*Exercise description*.
From the records below, take each line where the string "distribution" shows up and copy it.

§

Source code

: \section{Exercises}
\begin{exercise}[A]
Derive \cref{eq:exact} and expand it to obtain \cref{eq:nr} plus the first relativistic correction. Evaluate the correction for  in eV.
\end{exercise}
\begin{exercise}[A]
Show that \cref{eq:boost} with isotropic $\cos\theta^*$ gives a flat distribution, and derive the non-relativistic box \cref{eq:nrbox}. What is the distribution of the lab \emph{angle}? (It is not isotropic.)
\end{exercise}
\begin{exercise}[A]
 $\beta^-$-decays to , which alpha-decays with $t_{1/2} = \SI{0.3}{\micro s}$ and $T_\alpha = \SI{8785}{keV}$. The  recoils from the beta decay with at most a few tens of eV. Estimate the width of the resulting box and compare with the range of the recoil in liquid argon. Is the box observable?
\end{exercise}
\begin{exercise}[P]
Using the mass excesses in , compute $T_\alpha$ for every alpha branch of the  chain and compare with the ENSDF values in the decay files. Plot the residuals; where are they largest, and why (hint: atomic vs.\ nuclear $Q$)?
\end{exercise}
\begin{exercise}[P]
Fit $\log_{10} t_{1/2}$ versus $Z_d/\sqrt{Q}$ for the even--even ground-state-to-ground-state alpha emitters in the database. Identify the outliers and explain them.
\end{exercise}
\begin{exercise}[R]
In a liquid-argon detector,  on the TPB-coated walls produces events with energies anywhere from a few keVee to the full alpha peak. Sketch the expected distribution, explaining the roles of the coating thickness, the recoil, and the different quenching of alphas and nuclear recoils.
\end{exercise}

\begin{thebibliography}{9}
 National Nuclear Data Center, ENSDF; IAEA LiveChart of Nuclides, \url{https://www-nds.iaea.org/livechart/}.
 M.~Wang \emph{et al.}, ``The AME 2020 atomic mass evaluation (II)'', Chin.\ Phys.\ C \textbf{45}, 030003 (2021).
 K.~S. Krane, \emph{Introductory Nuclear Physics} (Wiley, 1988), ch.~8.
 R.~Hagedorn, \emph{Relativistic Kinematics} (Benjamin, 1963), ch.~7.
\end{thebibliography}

§

*Response below*.
Show that \cref{eq:boost} with isotropic $\cos\theta^*$ gives a flat distribution, and derive the non-relativistic box \cref{eq:nrbox}. What is the distribution of the lab \emph{angle}? (It is not isotropic.)
In a liquid-argon detector,  on the TPB-coated walls produces events with energies anywhere from a few keVee to the full alpha peak. Sketch the expected distribution, explaining the roles of the coating thickness, the recoil, and the different quenching of alphas and nuclear recoils.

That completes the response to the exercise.